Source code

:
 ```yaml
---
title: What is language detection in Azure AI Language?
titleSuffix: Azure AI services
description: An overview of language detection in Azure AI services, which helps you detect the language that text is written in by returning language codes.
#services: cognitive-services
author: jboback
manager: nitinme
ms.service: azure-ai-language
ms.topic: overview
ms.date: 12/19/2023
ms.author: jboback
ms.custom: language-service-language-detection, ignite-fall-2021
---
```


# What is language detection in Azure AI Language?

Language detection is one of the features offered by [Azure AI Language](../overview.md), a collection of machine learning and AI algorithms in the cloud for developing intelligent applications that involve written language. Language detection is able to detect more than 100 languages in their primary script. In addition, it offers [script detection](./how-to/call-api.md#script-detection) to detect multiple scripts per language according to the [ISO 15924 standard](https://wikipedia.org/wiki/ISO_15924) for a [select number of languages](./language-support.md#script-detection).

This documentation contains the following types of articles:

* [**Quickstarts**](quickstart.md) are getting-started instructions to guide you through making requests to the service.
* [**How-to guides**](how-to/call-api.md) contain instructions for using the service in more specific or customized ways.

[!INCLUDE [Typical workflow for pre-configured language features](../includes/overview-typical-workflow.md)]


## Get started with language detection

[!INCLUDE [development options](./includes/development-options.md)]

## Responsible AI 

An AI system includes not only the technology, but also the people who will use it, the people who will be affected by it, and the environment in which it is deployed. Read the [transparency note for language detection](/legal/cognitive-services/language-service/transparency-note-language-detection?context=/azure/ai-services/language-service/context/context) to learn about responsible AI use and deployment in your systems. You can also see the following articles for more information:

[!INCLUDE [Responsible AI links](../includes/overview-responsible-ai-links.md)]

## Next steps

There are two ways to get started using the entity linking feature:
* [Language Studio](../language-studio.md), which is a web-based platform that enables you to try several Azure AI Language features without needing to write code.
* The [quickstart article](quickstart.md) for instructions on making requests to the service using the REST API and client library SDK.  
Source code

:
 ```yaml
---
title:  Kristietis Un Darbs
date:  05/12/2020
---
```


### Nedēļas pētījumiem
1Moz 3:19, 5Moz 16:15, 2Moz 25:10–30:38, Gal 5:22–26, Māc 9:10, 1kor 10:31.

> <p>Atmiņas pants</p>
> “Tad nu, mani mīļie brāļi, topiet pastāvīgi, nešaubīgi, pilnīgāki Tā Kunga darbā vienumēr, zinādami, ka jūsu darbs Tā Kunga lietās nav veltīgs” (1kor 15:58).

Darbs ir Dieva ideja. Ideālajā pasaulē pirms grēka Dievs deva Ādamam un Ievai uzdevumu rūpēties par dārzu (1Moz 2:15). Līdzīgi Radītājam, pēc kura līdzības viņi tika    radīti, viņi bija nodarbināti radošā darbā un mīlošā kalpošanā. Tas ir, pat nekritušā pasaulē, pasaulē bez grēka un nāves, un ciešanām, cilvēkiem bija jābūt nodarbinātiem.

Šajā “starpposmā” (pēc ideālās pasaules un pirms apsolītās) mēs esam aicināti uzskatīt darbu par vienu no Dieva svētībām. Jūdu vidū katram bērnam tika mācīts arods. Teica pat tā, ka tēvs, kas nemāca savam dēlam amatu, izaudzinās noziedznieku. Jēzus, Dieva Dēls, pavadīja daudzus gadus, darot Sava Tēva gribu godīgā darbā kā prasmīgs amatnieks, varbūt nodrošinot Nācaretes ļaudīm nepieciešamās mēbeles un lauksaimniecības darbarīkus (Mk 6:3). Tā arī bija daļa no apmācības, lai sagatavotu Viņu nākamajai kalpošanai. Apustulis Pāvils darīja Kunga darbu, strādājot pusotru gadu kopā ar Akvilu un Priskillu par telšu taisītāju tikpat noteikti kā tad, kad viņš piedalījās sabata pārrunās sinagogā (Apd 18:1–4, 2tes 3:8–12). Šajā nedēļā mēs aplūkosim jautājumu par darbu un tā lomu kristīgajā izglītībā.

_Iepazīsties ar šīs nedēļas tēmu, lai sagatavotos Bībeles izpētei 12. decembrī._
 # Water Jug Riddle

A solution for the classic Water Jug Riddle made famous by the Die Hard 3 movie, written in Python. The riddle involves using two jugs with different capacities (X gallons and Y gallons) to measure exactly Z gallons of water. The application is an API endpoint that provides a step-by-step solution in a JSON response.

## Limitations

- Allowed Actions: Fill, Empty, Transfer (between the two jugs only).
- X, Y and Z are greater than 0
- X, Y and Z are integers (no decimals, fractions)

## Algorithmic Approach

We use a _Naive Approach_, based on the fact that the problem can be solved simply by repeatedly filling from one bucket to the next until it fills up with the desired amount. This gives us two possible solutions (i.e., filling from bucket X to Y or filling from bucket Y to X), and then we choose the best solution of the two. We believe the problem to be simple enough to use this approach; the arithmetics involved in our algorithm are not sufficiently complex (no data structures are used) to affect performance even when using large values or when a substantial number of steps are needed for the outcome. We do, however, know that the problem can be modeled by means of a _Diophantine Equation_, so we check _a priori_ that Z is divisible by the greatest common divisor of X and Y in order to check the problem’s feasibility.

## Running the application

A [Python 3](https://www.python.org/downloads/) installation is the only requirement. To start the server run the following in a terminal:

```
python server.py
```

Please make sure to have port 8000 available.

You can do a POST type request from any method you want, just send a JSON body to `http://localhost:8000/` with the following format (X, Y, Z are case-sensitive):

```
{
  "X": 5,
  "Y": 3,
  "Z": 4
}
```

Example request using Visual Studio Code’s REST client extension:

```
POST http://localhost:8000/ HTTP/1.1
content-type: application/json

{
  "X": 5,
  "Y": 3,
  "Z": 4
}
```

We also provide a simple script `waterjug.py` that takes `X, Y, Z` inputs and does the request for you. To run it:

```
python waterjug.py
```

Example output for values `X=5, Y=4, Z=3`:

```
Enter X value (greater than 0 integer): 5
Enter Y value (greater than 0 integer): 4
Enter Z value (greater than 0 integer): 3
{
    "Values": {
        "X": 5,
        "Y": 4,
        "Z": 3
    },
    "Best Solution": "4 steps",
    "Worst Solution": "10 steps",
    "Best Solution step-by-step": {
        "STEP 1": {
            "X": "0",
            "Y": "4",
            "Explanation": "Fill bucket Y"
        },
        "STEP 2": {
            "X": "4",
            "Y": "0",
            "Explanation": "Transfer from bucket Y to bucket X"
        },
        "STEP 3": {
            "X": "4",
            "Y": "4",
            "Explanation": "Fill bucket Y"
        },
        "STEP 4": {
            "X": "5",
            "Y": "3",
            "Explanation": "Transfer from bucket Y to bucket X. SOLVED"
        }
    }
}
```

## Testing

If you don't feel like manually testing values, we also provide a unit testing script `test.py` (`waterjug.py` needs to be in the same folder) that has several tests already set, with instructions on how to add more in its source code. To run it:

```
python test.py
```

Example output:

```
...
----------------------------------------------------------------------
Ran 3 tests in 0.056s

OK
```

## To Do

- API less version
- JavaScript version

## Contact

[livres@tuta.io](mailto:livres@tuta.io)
***
Each line above holding the string "tests" counts once; please report the total and nothing more.

2